Crossed over the Sutton Bridge and headed down yet more wiggly but flat roads, through fields of either daffodils or covered in plastic – apparently the plastic sheeting can confuse migrating birds who think it’s water but didn’t see any crash landings. Gave me some ideas for a weird doctor who episode involving germinating cabbage patch kids, and a grand vegetarian conspiracy. Not sure what all the daffodils were for, do they harvest them for something? Must do as lots were turning and would be no good for the florist.

I had to turn into a strong westerly several times as I wound back and forth which made for harder going. Crossed over the river Welland on a short stretch of main road. Glad I didn’t have to spend too long on the main road as had trucks thundering past me for a bit. I was hoping I might pass a few pie shops en route, maybe a few artisan bakeries or suchlike, no luck there as Lincs isn’t very touristy, at least in the bits i was passing through. I settled for a Spar stop where I restocked on Haribo and grabbed a sandwich, and crisps, and another sandwich, I was hungry. Also found a 5 fingered Kitkat, is this a Lincolnshire thing?

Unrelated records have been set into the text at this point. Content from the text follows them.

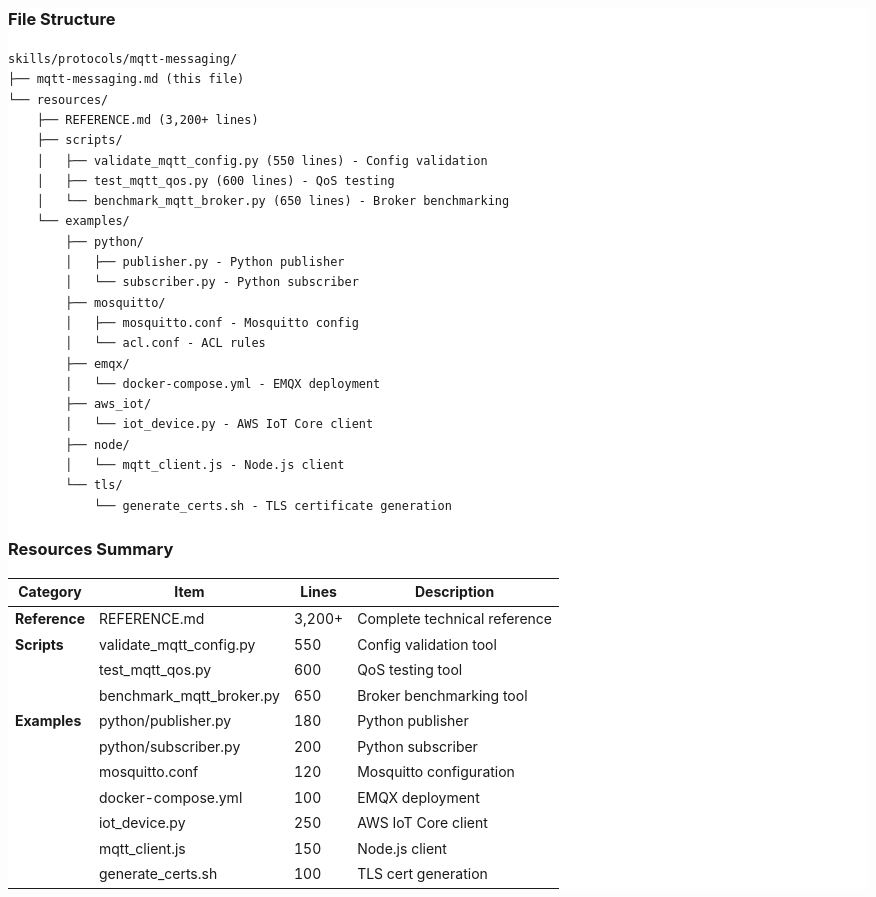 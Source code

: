 ### File Structure

```
skills/protocols/mqtt-messaging/
├── mqtt-messaging.md (this file)
└── resources/
    ├── REFERENCE.md (3,200+ lines)
    ├── scripts/
    │   ├── validate_mqtt_config.py (550 lines) - Config validation
    │   ├── test_mqtt_qos.py (600 lines) - QoS testing
    │   └── benchmark_mqtt_broker.py (650 lines) - Broker benchmarking
    └── examples/
        ├── python/
        │   ├── publisher.py - Python publisher
        │   └── subscriber.py - Python subscriber
        ├── mosquitto/
        │   ├── mosquitto.conf - Mosquitto config
        │   └── acl.conf - ACL rules
        ├── emqx/
        │   └── docker-compose.yml - EMQX deployment
        ├── aws_iot/
        │   └── iot_device.py - AWS IoT Core client
        ├── node/
        │   └── mqtt_client.js - Node.js client
        └── tls/
            └── generate_certs.sh - TLS certificate generation
```

### Resources Summary

| Category | Item | Lines | Description |
|----------|------|-------|-------------|
| **Reference** | REFERENCE.md | 3,200+ | Complete technical reference |
| **Scripts** | validate_mqtt_config.py | 550 | Config validation tool |
| | test_mqtt_qos.py | 600 | QoS testing tool |
| | benchmark_mqtt_broker.py | 650 | Broker benchmarking tool |
| **Examples** | python/publisher.py | 180 | Python publisher |
| | python/subscriber.py | 200 | Python subscriber |
| | mosquitto.conf | 120 | Mosquitto configuration |
| | docker-compose.yml | 100 | EMQX deployment |
| | iot_device.py | 250 | AWS IoT Core client |
| | mqtt_client.js | 150 | Node.js client |
| | generate_certs.sh | 100 | TLS cert generation |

On the nutrition front I’ve come to the conclusion to eat when I’m hungry until I’m no longer hungry, and drink when I’m thirsty. Sounds simple but it’s about listening to your body and not worrying too much about this or that mineral or protein. If I feel like some fruit I get some, likewise a steak. Think your body is quite good at telling you what it needs if you listen. Not sure the beer is on the list but good for the mental balance!

Had a great stretch up to Skegness averaging over 15 mph with a partially following wind. Pretty much passed straight through Skegness as it has Yarmouth like tendencies which was backed up my some mild abuse from some local youths. There’s a great promenade if you fancy cruising up and down, however my bike didn’t have the requisite under-lighting and stereo system with mega bass booster whatsit. Passing seas of amusement arcades, fun parks, and endless caravan parks I finally made it out of Skegness and continued north to Blue Bell farm near Huttoft.

Nice campsite with pub only a mile away where I stopped for a pint – Red Lion. Refuelled on an evening meal of pasta with tuna, sweet corn, mayonnaise and Tabasco created on my Whisperlite; an odd combination but provided the necessary carbs and some protein. Had an early bed as long stretch to Kilnsea the next day.

A few other comments/thoughts:

– Nemesis device sent me wrong 4 times today so I’ll be feeding back to Garmin at some point. Doesn’t cope with towns well and reset itself randomly 3 times. Glad I have paper map back ups.

– Slightly concerned about water and how I’ll find more in more remote parts of the country, glad I’ve got puritabs.

– Food balance going well, flapjack is great.

– Be good to get out of Lincolnshire and over the Humber Bridge tomorrow.

– Had an amusing chat with some other campers complaining about the horrible drives they’d had in bank holiday traffic. Not a problem on a bike!